Women of DePauw
This project was created on the spur of the moment through discussions with former DePauw president Brian Casey, in response to the painting of his presidential portrait and it’s future placement in Meharry hall. We created this project to counter the visual representation of the portraits in Meharry, which mostly represented former DePauw college presidents, all of whom were men.
In late June 2016 I began contacting women from a cross-section of the DePauw campus. I played a frantic game of back and forth email tag with over 40 women –- for some of you that may sound familiar. Many were traveling, some were dealing with more pressing life issues, and some just didn’t feel like being photographed- which, I sincerely understood. I photographed the women that responded to my emails, were available and were willing to be involved in the project. But as much as possible, I tried to photograph women from diverse backgrounds and to include staff, faculty and students.

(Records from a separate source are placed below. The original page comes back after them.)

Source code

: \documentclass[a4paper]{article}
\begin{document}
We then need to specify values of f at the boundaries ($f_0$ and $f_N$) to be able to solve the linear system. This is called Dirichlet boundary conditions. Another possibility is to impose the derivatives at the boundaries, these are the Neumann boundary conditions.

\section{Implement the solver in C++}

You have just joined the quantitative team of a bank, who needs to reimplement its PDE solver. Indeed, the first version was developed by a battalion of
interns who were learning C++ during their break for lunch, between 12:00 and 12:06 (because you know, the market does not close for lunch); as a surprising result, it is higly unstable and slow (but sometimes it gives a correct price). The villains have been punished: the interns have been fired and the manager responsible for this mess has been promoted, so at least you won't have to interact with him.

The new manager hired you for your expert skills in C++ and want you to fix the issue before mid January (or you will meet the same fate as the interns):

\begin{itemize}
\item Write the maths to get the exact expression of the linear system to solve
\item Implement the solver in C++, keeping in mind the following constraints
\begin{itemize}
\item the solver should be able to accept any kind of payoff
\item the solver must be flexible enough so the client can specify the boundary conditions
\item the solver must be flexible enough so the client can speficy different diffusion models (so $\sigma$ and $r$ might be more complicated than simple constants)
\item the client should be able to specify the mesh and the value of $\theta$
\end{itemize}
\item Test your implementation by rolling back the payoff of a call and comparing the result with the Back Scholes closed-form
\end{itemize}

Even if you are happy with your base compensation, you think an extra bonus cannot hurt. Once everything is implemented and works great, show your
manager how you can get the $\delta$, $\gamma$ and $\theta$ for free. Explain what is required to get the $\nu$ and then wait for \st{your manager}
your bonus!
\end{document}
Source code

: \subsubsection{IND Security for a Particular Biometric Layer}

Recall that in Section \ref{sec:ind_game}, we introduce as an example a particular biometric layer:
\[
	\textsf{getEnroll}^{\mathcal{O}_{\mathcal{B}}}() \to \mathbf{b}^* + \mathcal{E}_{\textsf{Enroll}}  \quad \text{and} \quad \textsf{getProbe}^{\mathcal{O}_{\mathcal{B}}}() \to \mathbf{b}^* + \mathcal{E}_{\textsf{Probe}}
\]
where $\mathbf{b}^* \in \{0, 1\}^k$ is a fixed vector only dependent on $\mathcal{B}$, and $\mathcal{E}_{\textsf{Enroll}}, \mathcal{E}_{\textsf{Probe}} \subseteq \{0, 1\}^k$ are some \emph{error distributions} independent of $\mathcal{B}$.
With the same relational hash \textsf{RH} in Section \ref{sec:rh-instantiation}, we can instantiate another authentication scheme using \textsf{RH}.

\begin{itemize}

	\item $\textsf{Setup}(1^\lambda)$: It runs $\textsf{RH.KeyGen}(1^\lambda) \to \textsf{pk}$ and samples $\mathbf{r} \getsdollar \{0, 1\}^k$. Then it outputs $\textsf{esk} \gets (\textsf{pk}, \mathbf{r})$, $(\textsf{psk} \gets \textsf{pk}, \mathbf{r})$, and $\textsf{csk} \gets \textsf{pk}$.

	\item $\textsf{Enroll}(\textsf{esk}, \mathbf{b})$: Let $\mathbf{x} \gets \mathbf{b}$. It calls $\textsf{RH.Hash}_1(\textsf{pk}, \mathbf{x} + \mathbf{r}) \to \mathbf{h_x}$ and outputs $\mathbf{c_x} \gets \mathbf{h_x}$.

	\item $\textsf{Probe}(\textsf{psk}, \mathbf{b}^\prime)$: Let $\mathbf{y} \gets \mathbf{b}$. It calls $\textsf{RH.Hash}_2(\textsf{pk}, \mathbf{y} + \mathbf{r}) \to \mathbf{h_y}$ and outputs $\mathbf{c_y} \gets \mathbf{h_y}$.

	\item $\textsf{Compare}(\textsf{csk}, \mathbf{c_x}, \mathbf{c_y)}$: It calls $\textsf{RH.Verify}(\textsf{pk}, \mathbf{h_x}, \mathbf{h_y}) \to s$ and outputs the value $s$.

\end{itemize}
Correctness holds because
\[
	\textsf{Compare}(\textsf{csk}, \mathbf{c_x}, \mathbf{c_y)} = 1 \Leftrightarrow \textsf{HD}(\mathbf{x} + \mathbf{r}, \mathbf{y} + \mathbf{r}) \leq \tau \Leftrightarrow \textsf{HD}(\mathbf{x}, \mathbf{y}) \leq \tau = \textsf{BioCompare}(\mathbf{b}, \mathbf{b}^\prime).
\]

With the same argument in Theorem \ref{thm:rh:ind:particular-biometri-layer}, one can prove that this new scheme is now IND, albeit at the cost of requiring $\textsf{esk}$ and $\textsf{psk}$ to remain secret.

These women were simply told that their photograph would be printed 40”x 60” and located in a high-profile -- but secret -- place on campus at the start of classes. They were all offered the chance to vet their photograph before it was printed. They did not always know who else was being photographed, or how they would be portrayed as a group. My sincerest thanks to them for being brave enough and generous enough to trust me and participate in this first round of photographs.
As a documentary photographer, my life and work are deeply enriched by connecting with the people I am privileged to photograph. While doing this project, I heard stories of both adversity and strength in relation to being a woman -- and especially a woman of color -- on this campus. I was powerfully moved by this, even in the short time I spent with each one of these women. This project has been my most humbling moment at DePauw since I arrived 17 years ago.
I would like to Share just a few of those stories-
Francoise- described how when she arrived in 1985 only one woman faculty member was a full professor and that pay was not equal between male and female colleagues- she and other women of her time were successful in fighting for equitable salaries.
Jen Everett described the challenges of motherhood and work-such as Being addressed as a pregnant body first and colleague second and Navigating cultural, institutional, and internal turbulence around breastfeeding.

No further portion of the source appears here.